Reliability: Average

The value distribution score represents how biased the data is towards a certain value.

This score can indicate either biasing towards one specific value of a column or a large number of outliers. So it is a reliable quality indicator but we aren't always sure “why” that is (as in, it can fall into 2 buckets).

Currently a warning based on this score indicates a value is present that's at least 5x times more than the mean.

Duplicates Score

Warning if < 6 and overall quality is low

Reliability: Poor

As it stands, duplicates score consists in the % of duplicate values / 100. So, it can range from 0 (no duplicates) to 1 (all the values have one or more duplicates).

This score is always 0 if the data type is categorical or date.
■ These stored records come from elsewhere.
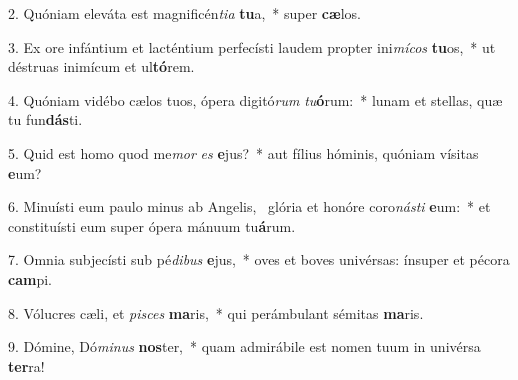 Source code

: 2. Quóniam eleváta est magnificén\textit{ti}\textit{a} \textbf{tu}a,~*  super \textbf{cæ}los.\

3. Ex ore infántium et lacténtium perfecísti laudem propter ini\textit{mí}\textit{cos} \textbf{tu}os,~*  ut déstruas inimícum et ul\textbf{tó}rem.\

4. Quóniam vidébo cælos tuos, ópera digitó\textit{rum} \textit{tu}\textbf{ó}rum:~*  lunam et stellas, quæ tu fun\textbf{dás}ti.\

5. Quid est homo quod me\textit{mor} \textit{es} \textbf{e}jus?~*  aut fílius hóminis, quóniam vísitas \textbf{e}um?\

6. Minuísti eum paulo minus ab Angelis, \dag\  glória et honóre coro\textit{nás}\textit{ti} \textbf{e}um:~*  et constituísti eum super ópera mánuum tu\textbf{á}rum.\

7. Omnia subjecísti sub pé\textit{di}\textit{bus} \textbf{e}jus,~*  oves et boves univérsas: ínsuper et pécora \textbf{cam}pi.\

8. Vólucres cæli, et \textit{pi}\textit{sces} \textbf{ma}ris,~*  qui perámbulant sémitas \textbf{ma}ris.\

9. Dómine, Dó\textit{mi}\textit{nus} \textbf{nos}ter,~*  quam admirábile est nomen tuum in univérsa \textbf{ter}ra!\

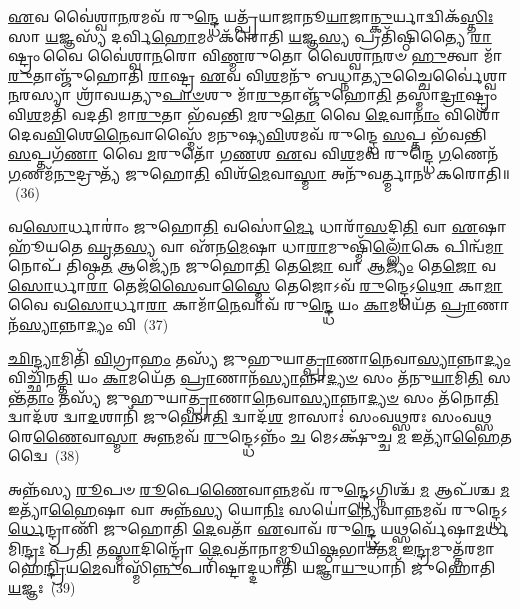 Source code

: \-\ul{𑌏}\-𑌵 𑌵𑍈॑𑌶𑍍𑌵𑌾\-\ul{𑌨}\-𑌰𑌮𑌵᳴ 𑌰𑍁\-\ul{𑌨𑍍𑌦𑍍𑌧𑍇} 𑌯𑌤𑍍𑌪𑍍𑌰᳴𑌯𑌾𑌜𑌾𑌨𑍂\-\ul{𑌯𑌾}\-𑌜𑌾\-\ul{𑌨𑍍𑌕𑍁}\-𑌰𑍍𑌯𑌾𑌦𑍍𑌵𑌿𑌕᳴\-\ul{𑌸𑍍𑌤𑌿𑌃} 𑌸𑌾 \ul{𑌯}\-𑌜𑍍𑌞𑌸𑍍𑌯᳴ 𑌦𑌰𑍍𑌵𑌿\-\ul{𑌹𑍋}\-𑌮𑌂 𑌕᳴𑌰𑍋𑌤𑌿 \ul{𑌯}\-𑌜𑍍𑌞\-\ul{𑌸𑍍𑌯} 𑌪𑍍𑌰𑌤𑌿᳴𑌷𑍍𑌠𑌿𑌤𑍍𑌯𑍈 \ul{𑌰𑌾}\-𑌷𑍍𑌟𑍍𑌰𑌂 𑌵𑍈 𑌵𑍈॑𑌶𑍍𑌵𑌾\-\ul{𑌨}\-𑌰𑍋 𑌵𑌿\-\ul{𑌣𑍍𑌮}\-𑌰𑍁𑌤𑍋 𑌵𑍈𑌶𑍍𑌵𑌾\-\ul{𑌨}\-𑌰𑍞 \ul{𑌹𑍁}\-𑌤𑍍𑌵𑌾 𑌮𑌾᳴\-\ul{𑌰𑍁}\-𑌤𑌾𑌞𑍍𑌜𑍁᳴𑌹𑍋𑌤𑌿 \ul{𑌰𑌾}\-𑌷𑍍𑌟𑍍𑌰 \ul{𑌏}\-𑌵 𑌵𑌿\-\ul{𑌶}\-𑌮𑌨𑍁᳴ 𑌬𑌧𑍍𑌨𑌾\-\ul{𑌤𑍍𑌯𑍁}\-𑌚𑍍𑌚𑍈𑌰𑍍𑌵𑍈॑𑌶𑍍𑌵𑌾\-\ul{𑌨}\-𑌰𑌸𑍍𑌯𑌾 𑌶𑍍𑌰𑌾᳴𑌵𑌯𑌤𑍍𑌯𑍁\-\ul{𑌪𑌾}\-\-\ul{𑍞}\-𑌶𑍁 𑌮𑌾᳴\-\ul{𑌰𑍁}\-𑌤𑌾𑌞𑍍𑌜𑍁᳴𑌹𑍋\-\ul{𑌤𑌿} 𑌤𑌸𑍍𑌮𑌾॑\-\ul{𑌦𑍍𑌰𑌾}\-𑌷𑍍𑌟𑍍𑌰𑌂 𑌵𑌿\-\ul{𑌶}\-𑌮𑌤𑌿᳴ 𑌵𑌦𑌤𑌿 𑌮𑌾\-\ul{𑌰𑍁}\-𑌤𑌾 𑌭᳴𑌵𑌨𑍍𑌤𑌿 \ul{𑌮}\-𑌰𑍁\-\ul{𑌤𑍋} 𑌵𑍈 \ul{𑌦𑍇}\-𑌵𑌾\-\ul{𑌨𑌾𑌂} 𑌵𑌿𑌶𑍋᳴ 𑌦𑍇𑌵\-\ul{𑌵𑌿}\-𑌶𑍇\-\ul{𑌨𑍈}\-𑌵𑌾𑌸𑍍𑌮𑍈᳴ 𑌮𑌨𑍁𑌷𑍍𑌯\-\ul{𑌵𑌿}\-𑌶𑌮𑌵᳴ 𑌰𑍁𑌨𑍍𑌦𑍍𑌧𑍇 \ul{𑌸}\-𑌪𑍍𑌤 𑌭᳴𑌵𑌨𑍍𑌤𑌿 \ul{𑌸}\-𑌪𑍍𑌤𑌗᳴\-\ul{𑌣𑌾} 𑌵𑍈 \ul{𑌮}\-𑌰𑍁𑌤𑍋᳴ 𑌗\-\ul{𑌣}\-𑌶 \ul{𑌏}\-𑌵 𑌵𑌿\-\ul{𑌶}\-𑌮𑌵᳴ 𑌰𑍁𑌨𑍍𑌦𑍍𑌧𑍇 \ul{𑌗}\-𑌣𑍇𑌨᳴ \ul{𑌗}\-𑌣𑌮᳴\-\ul{𑌨𑍁}\-𑌦𑍍𑌰𑍁𑌤𑍍𑌯᳴ 𑌜𑍁𑌹𑍋\-\ul{𑌤𑌿} 𑌵𑌿𑌶᳴\-\ul{𑌮𑍇}\-𑌵𑌾\-\ul{𑌸𑍍𑌮𑌾} 𑌅𑌨𑍁᳴𑌵𑌰𑍍𑌤𑍍𑌮𑌾𑌨𑌂 𑌕𑌰𑍋𑌤𑌿॥~(36)

{\anuvakamend[{𑌅\-\ul{𑌗𑍍𑌨𑍇} 𑌪𑍍𑌰𑍇𑌹𑍍𑌯𑌵᳴ 𑌸𑍍𑌮 𑌦𑍁\-\ul{𑌹𑍇} 𑌤𑌾𑌂 \ul{𑌪𑍍𑌰}\-𑌜𑌾𑌪᳴𑌤𑍇𑌃 \ul{𑌸𑌾}\-𑌕𑍍𑌷𑌾𑌨𑍍𑌮᳴𑌨𑍁𑌷𑍍𑌯\-\ul{𑌵𑌿}\-𑌶𑌮𑍇𑌕᳴𑌵𑌿𑍞𑌶𑌤𑌿𑌶𑍍𑌚}]}%

𑌵\-\ul{𑌸𑍋}\-𑌰𑍍𑌧𑌾𑌰𑌾𑌂॑ 𑌜𑍁𑌹𑍋\-\ul{𑌤𑌿} 𑌵𑌸𑍋॑\-\ul{𑌰𑍍𑌮𑍇} 𑌧𑌾𑌰𑌾᳴\-\ul{𑌸}\-𑌦𑌿\-\ul{𑌤𑌿} 𑌵𑌾 \ul{𑌏}\-𑌷𑌾 𑌹𑍂᳴𑌯𑌤𑍇 \ul{𑌘𑍃}\-𑌤\-\ul{𑌸𑍍𑌯} 𑌵𑌾 𑌏᳴𑌨\-\ul{𑌮𑍇}\-𑌷𑌾 𑌧𑌾\-\ul{𑌰𑌾}\-𑌮𑍁𑌷𑍍𑌮𑌿᳴\-\ul{𑌲𑍍𑌲𑍋𑌁}\-𑌕𑍇 𑌪𑌿𑌨𑍍𑌵᳴\-\ul{𑌮𑌾}\-𑌨𑍋𑌪᳴ 𑌤𑌿𑌷𑍍𑌠\-\ul{𑌤} 𑌆𑌜𑍍𑌯𑍇᳴𑌨 𑌜𑍁𑌹𑍋\-\ul{𑌤𑌿} 𑌤𑍇\-\ul{𑌜𑍋} 𑌵𑌾 𑌆\-\ul{𑌜𑍍𑌯𑌂} 𑌤𑍇\-\ul{𑌜𑍋} 𑌵\-\ul{𑌸𑍋}\-𑌰𑍍𑌧𑌾\-\ul{𑌰𑌾} 𑌤𑍇𑌜᳴\-\ul{𑌸𑍈}\-𑌵𑌾\-\ul{𑌸𑍍𑌮𑍈} 𑌤𑍇𑌜𑍋\-𑌽𑌵᳴ \ul{𑌰𑍁}\-𑌨𑍍𑌦𑍍𑌧𑍇\-𑌽\-\ul{𑌥𑍋} 𑌕𑌾\-\ul{𑌮𑌾} 𑌵𑍈 𑌵\-\ul{𑌸𑍋}\-𑌰𑍍𑌧𑌾\-\ul{𑌰𑌾} 𑌕𑌾𑌮𑌾᳴\-\ul{𑌨𑍇}\-𑌵𑌾𑌵᳴ 𑌰𑍁\-\ul{𑌨𑍍𑌦𑍍𑌧𑍇} 𑌯𑌂 \ul{𑌕𑌾}\-𑌮𑌯𑍇᳴𑌤 \ul{𑌪𑍍𑌰𑌾}\-𑌣𑌾𑌨᳴\-\ul{𑌸𑍍𑌯𑌾}\-𑌨𑍍𑌨𑌾\-\ul{𑌦𑍍𑌯𑌂} 𑌵𑌿~(37)

\-\ul{𑌛𑌿}\-\-\ul{𑌨𑍍𑌦𑍍𑌯𑌾}\-𑌮𑌿𑌤𑌿᳴ \ul{𑌵𑌿}\-𑌗𑍍𑌰𑌾\-\ul{𑌹𑌂} 𑌤𑌸𑍍𑌯᳴ 𑌜𑍁𑌹𑍁𑌯𑌾\-\ul{𑌤𑍍𑌪𑍍𑌰𑌾}\-𑌣𑌾\-\ul{𑌨𑍇}\-𑌵𑌾\-\ul{𑌸𑍍𑌯𑌾}\-𑌨𑍍𑌨𑌾\-\ul{𑌦𑍍𑌯𑌂} 𑌵𑌿𑌚𑍍𑌛𑌿᳴𑌨\-\ul{𑌤𑍍𑌤𑌿} 𑌯𑌂 \ul{𑌕𑌾}\-𑌮𑌯𑍇᳴𑌤 \ul{𑌪𑍍𑌰𑌾}\-𑌣𑌾𑌨᳴\-\ul{𑌸𑍍𑌯𑌾}\-𑌨𑍍𑌨𑌾\-\ul{𑌦𑍍𑌯}\-\-\ul{𑍞} 𑌸𑌂 𑌤᳴𑌨𑍁\-\ul{𑌯𑌾}\-𑌮𑌿\-\ul{𑌤𑌿} 𑌸𑌨𑍍𑌤᳴\-\ul{𑌤𑌾𑌂} 𑌤𑌸𑍍𑌯᳴ 𑌜𑍁𑌹𑍁𑌯𑌾\-\ul{𑌤𑍍𑌪𑍍𑌰𑌾}\-𑌣𑌾\-\ul{𑌨𑍇}\-𑌵𑌾\-\ul{𑌸𑍍𑌯𑌾}\-𑌨𑍍𑌨𑌾\-\ul{𑌦𑍍𑌯}\-\-\ul{𑍞} 𑌸𑌂 𑌤᳴𑌨𑍋\-\ul{𑌤𑌿} 𑌦𑍍𑌵𑌾𑌦᳴𑌶 𑌦𑍍𑌵𑌾\-\ul{𑌦}\-𑌶𑌾𑌨𑌿᳴ 𑌜𑍁𑌹𑍋\-\ul{𑌤𑌿} 𑌦𑍍𑌵𑌾𑌦᳴\-\ul{𑌶} 𑌮𑌾𑌸𑌾𑌃॑ 𑌸𑌂𑌵\-\ul{𑌥𑍍𑌸}\-𑌰𑌃 𑌸𑌂𑌵\-\ul{𑌥𑍍𑌸}\-𑌰𑍇\-\ul{𑌣𑍈}\-𑌵𑌾\-\ul{𑌸𑍍𑌮𑌾} 𑌅\-\ul{𑌨𑍍𑌨}\-𑌮𑌵᳴ \ul{𑌰𑍁}\-𑌨𑍍𑌦𑍍𑌧𑍇\-𑌽𑌨𑍍𑌨𑌂᳴ \ul{𑌚} 𑌮𑍇\-𑌽𑌕𑍍𑌷𑍁᳴𑌚𑍍𑌚 \ul{𑌮} 𑌇𑌤𑍍𑌯𑌾᳴\-\ul{𑌹𑍈}\-𑌤𑌦𑍍𑌵𑍈~(38)

𑌅𑌨𑍍𑌨᳴𑌸𑍍𑌯 \ul{𑌰𑍂}\-𑌪𑍞 \ul{𑌰𑍂}\-𑌪𑍇\-\ul{𑌣𑍈}\-𑌵𑌾\-\ul{𑌨𑍍𑌨}\-𑌮𑌵᳴ 𑌰𑍁\-\ul{𑌨𑍍𑌦𑍍𑌧𑍇}\-\-𑌽𑌗𑍍𑌨𑌿𑌶𑍍𑌚᳴ \ul{𑌮} 𑌆𑌪᳴𑌶𑍍𑌚 \ul{𑌮} 𑌇𑌤𑍍𑌯𑌾᳴\-\ul{𑌹𑍈}\-𑌷𑌾 𑌵𑌾 𑌅𑌨𑍍𑌨᳴\-\ul{𑌸𑍍𑌯} 𑌯𑍋\-\ul{𑌨𑌿𑌃} 𑌸𑌯𑍋॑\-\ul{𑌨𑍍𑌯𑍇}\-𑌵𑌾\-\ul{𑌨𑍍𑌨}\-𑌮𑌵᳴ 𑌰𑍁𑌨𑍍𑌦𑍍𑌧𑍇\-𑌽\-\ul{𑌰𑍍𑌧𑍇}\-𑌨𑍍𑌦𑍍𑌰𑌾𑌣𑌿᳴ 𑌜𑍁𑌹𑍋𑌤𑌿 \ul{𑌦𑍇}\-𑌵𑌤𑌾᳴ \ul{𑌏}\-𑌵𑌾𑌵᳴ 𑌰𑍁\-\ul{𑌨𑍍𑌦𑍍𑌧𑍇} 𑌯𑌥𑍍𑌸𑌰𑍍𑌵𑍇᳴𑌷𑌾\-\ul{𑌮}\-𑌰𑍍𑌧𑌮𑌿\-\ul{𑌨𑍍𑌦𑍍𑌰𑌃} 𑌪𑍍𑌰\-\ul{𑌤𑌿} 𑌤\-\ul{𑌸𑍍𑌮𑌾}\-𑌦𑌿𑌨𑍍𑌦𑍍𑌰𑍋᳴ \ul{𑌦𑍇}\-𑌵𑌤𑌾᳴𑌨𑌾𑌮𑍍𑌭𑍂𑌯𑌿\-\ul{𑌷𑍍𑌠}\-𑌭𑌾𑌕𑍍𑌤᳴\-\ul{𑌮} 𑌇\-\ul{𑌨𑍍𑌦𑍍𑌰}\-𑌮𑍁𑌤𑍍𑌤᳴𑌰𑌮𑌾𑌹𑍇\-\ul{𑌨𑍍𑌦𑍍𑌰𑌿}\-𑌯\-\ul{𑌮𑍇}\-𑌵𑌾𑌸𑍍𑌮𑌿᳴\-\ul{𑌨𑍍𑌨𑍁}\-𑌪𑌰𑌿᳴𑌷𑍍𑌟𑌾𑌦𑍍𑌦𑌧𑌾𑌤𑌿 𑌯𑌜𑍍𑌞𑌾\-\ul{𑌯𑍁}\-𑌧𑌾𑌨𑌿᳴ 𑌜𑍁𑌹𑍋𑌤𑌿 \ul{𑌯}\-𑌜𑍍𑌞𑌃~(39)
Since duplicates in those cases are to be expected.

It’s also not necessarily “bad” if this score is large, for example, a text column consisting of: [‘house’, ‘apartment’, ‘house’, ‘apartment’, ‘duplex’, ‘house’, ‘apartment’, ‘duplex’], maybe not be interpreted as “categorical” by our data type generator and will have a duplicate score of 1.

Empty cells score

Warning if < 8

Reliability: Good

This score is computed as the % of empty values / 100. It’s very reliable on its own, since empty values in a column are never a good sign.

Data type distribution score

Warning if > 7

Reliability: Average

This score indicates the % of data that are not of the same data type as the principal column type / 100.

Z Test based outlier score

Warning if < 6

Reliability: Average

This score indicates the % of data that are 3 STDs or more away from the mean.

There are various types of data where this can be the case, but usually it might indicate the data has too much noise.

Local outlier factor score

Warning if < 4

Reliability: Average

The data consistency score is mainly based upon the Data Type Distribution Score and the Empty Cells Score, the Duplicates Score is also taken into account if present but with a smaller (2x smaller) bias.

Similarity score

Warning if < 6

Reliability: Good (When high)

This score is simply a matthews correlation applied between this column and all other column.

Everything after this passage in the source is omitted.